What is the number of lines below that include the string "wide"? Provide that number alone.

(Records supplied):
- - - - - - -

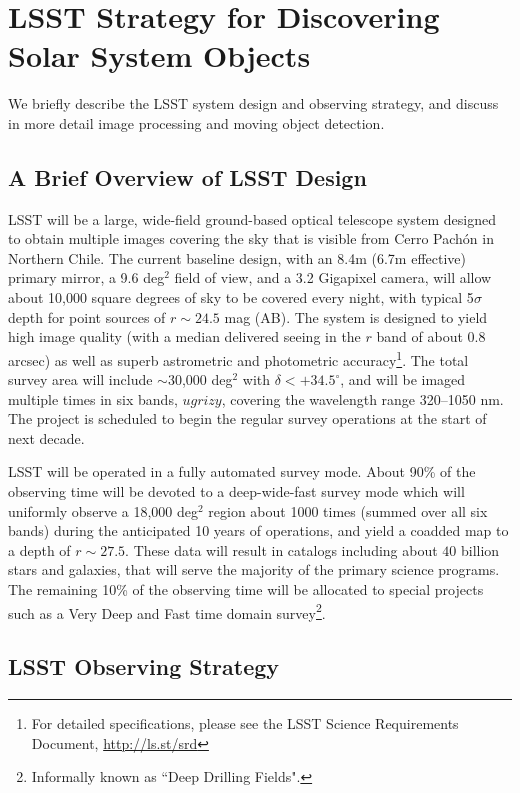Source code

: \section{LSST Strategy for Discovering Solar System Objects}

We briefly describe the LSST system design and observing strategy, and discuss in more
detail image processing and moving object detection.

\subsection{A Brief Overview of LSST  Design}

LSST will be a large, wide-field ground-based optical telescope system
designed to obtain multiple images covering the sky that is visible
from Cerro Pach\'{o}n in Northern Chile. The current baseline design,
with an 8.4m (6.7m effective) primary mirror, a 9.6 deg$^2$ field of
view, and a 3.2 Gigapixel camera, will allow about 10,000 square
degrees of sky to be covered every night, with typical 5$\sigma$ depth
for point sources of $r\sim24.5$ mag (AB). The system is designed to yield
high image quality (with a median delivered seeing in the $r$ band of
about 0.8 arcsec) as well as superb astrometric  and photometric
accuracy\footnote{For detailed specifications, please see the LSST
Science Requirements Document, \url{http://ls.st/srd}}. The total survey
area will include $\sim$30,000 deg$^2$ with $\delta<+34.5^\circ$, and
will be imaged multiple times in six bands, $ugrizy$, covering the
wavelength range 320--1050 nm. The project is scheduled to  begin the
regular survey operations at the start of next decade.

LSST will be operated in a fully automated survey mode. About 90\% of the
observing time will be devoted to a deep-wide-fast survey mode which will
uniformly observe a 18,000 deg$^2$ region about 1000 times (summed over
all six bands) during the anticipated 10 years of operations, and yield a coadded map
to a depth of $r\sim27.5$. These data will result in catalogs including about
$40$ billion stars and galaxies, that will serve the majority of the
primary science programs. The remaining 10\% of the observing time
will be allocated to special projects such as a Very Deep and Fast
time domain survey\footnote{Informally known as ``Deep Drilling Fields".}.



\subsection{LSST Observing Strategy}

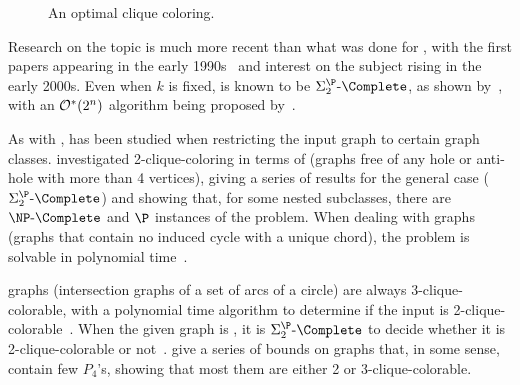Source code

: 

\begin{figure}[!htb]
    \centering
    \caption{An optimal clique coloring.}
    \label{fig:clique_color}
\end{figure}

Research on the topic is much more recent than what was done for , with the first papers appearing in the early 1990s~\citep{first_clique_color} and interest on the subject rising in the early 2000s.
Even when $k$ is fixed,  is known to be $\SiP{2}\text{-}\Complete$, as shown by~\cite{clique_coloring_complexity}, with an $\mathcal{O}^*\!\left(2^n\right)$ algorithm being proposed by~\cite{clique_color_algorithm}.

As with ,  has been studied when restricting the input graph to certain graph classes.
\cite{weakly_clique_color} investigated 2-clique-coloring in terms of  (graphs free of any hole or anti-hole with more than 4 vertices), giving a series of results for the general case ($\SiP{2}\text{-}\Complete$) and showing that, for some nested subclasses, there are $\NPc$ and $\P$ instances of the problem.
When dealing with  graphs (graphs that contain no induced cycle with a unique chord), the problem is solvable in polynomial time~\citep{unichord_coloring}.

 graphs (intersection graphs of a set of arcs of a circle) are always 3-clique-colorable, with a polynomial time algorithm to determine if the input is 2-clique-colorable~\citep{clique_circular_arc}.
When the given graph is , it is $\SiP{2}\text{-}\Complete$ to decide whether it is 2-clique-colorable or not~\citep{clique_oddhole}.
\cite{clique_coloring_few_p4} give a series of bounds on graphs that, in some sense, contain few $P_4$'s, showing that most them are either 2 or 3-clique-colorable.

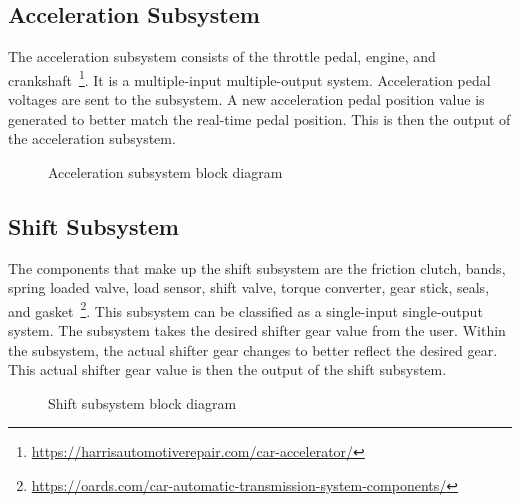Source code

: \documentclass[journal,twoside,web]{ieeecolor}
\begin{document}
  \subsection{Acceleration Subsystem}
  The acceleration subsystem consists of the throttle pedal, engine, and crankshaft~\footnote{\url{https://harrisautomotiverepair.com/car-accelerator/}}. It is a multiple-input multiple-output system. 
Acceleration pedal voltages are sent to the subsystem. 
A new acceleration pedal position value is generated to better match 
the real-time pedal position. This is then the output 
of the acceleration subsystem. %
%
 \begin{figure}[htbp]
    \centering
    \caption{Acceleration subsystem block diagram}
    \label{fig:accelModelArchitecture}
 \end{figure}
 
  \subsection{Shift Subsystem}
 The components that make up the shift subsystem are the friction clutch, bands, spring loaded valve, load sensor, shift valve, torque converter, gear stick, seals, and gasket~\footnote{\url{https://oards.com/car-automatic-transmission-system-components/}}. This subsystem can be classified as a single-input single-output system. The subsystem takes the desired shifter gear value from the user. Within the subsystem, the actual shifter gear changes to better reflect the desired gear. This actual shifter gear value is then the output of the shift subsystem. 
 \begin{figure}[htbp]
    \centering
    \caption{Shift subsystem block diagram}
    \label{fig:shiftModelArchitecture}
 \end{figure} 
 
\end{document}
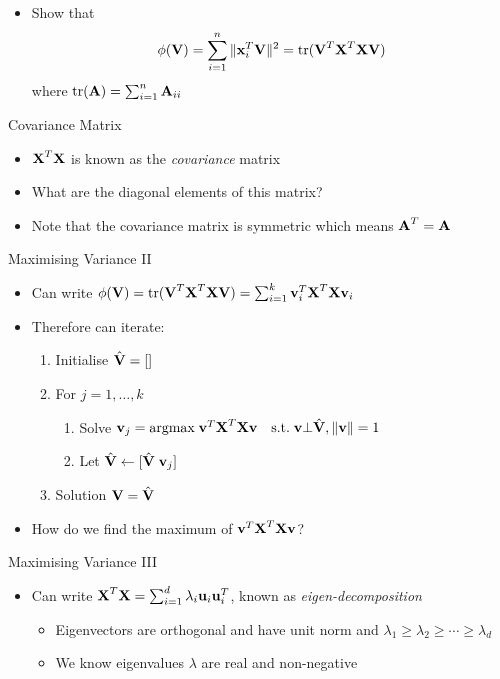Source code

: \documentclass{beamer}
\begin{document}
\begin{frame} 
\begin{itemize}
 \item Show that 
 \begin{displaymath} 
 \phi(\textbf{V}) = \sum_{i=1}^n \|\textbf{x}_{i}^T\textbf{V} \|^2 = \mbox{tr}(\textbf{V}^T\textbf{X}^T\textbf{X}\textbf{V}) 
 \end{displaymath}
 where $\mbox{tr}(\textbf{A}) = \sum_{i=1}^n \textbf{A}_{ii}$
\end{itemize}

\end{frame}


\begin{frame}{Covariance Matrix}
\begin{itemize} 
 \item $\textbf{X}^T\textbf{X}$ is known as the \emph{covariance} matrix 
 \item What are the diagonal elements of this matrix? 
 \item Note that the covariance matrix is symmetric which means $\textbf{A}^T = \textbf{A}$
\end{itemize}
\end{frame}

\begin{frame}{Maximising Variance II} 
\begin{itemize} 
 \item Can write $\phi(\textbf{V}) = \mbox{tr}(\textbf{V}^T\textbf{X}^T\textbf{X}\textbf{V}) = \sum_{i=1}^k \textbf{v}_i^T\textbf{X}^T\textbf{X}\textbf{v}_i$
 \item Therefore can iterate:
 \begin{enumerate}
  \item Initialise $\hat{\textbf{V}} = []$
  \item For $j = 1, \ldots, k$
  \begin{enumerate}
  \item Solve $\textbf{v}_j = \mbox{argmax} \; \textbf{v}^T\textbf{X}^T\textbf{X}\textbf{v} \quad \mbox{s.t.} \;  \textbf{v} \bot \hat{\textbf{V}}, \|\textbf{v} \|  = 1$
  \item Let $\hat{\textbf{V}} \leftarrow [\hat{\textbf{V}} \; \textbf{v}_{j}]$
   \end{enumerate}
\item Solution $\textbf{V} = \hat{\textbf{V}}$
 \end{enumerate}
\item How do we find the maximum of $\textbf{v}^T\textbf{X}^T\textbf{X}\textbf{v}$? 
\end{itemize}
\end{frame}

\begin{frame}{Maximising Variance III}  
\begin{itemize} 
 \item Can write $\textbf{X}^T\textbf{X} = \sum_{i=1}^d \lambda_i \textbf{u}_i \textbf{u}_i^T$, known as \emph{eigen-decomposition}
  \begin{itemize} 
  \item Eigenvectors are orthogonal and have unit norm and $\lambda_1 \geq \lambda_2 \geq \cdots \geq \lambda_d$ 
  \item We know eigenvalues $\lambda$ are real and non-negative 
  \end{itemize} 
\end{itemize}
\end{frame}
\end{document}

- - - - - - -

(Response to this task):
2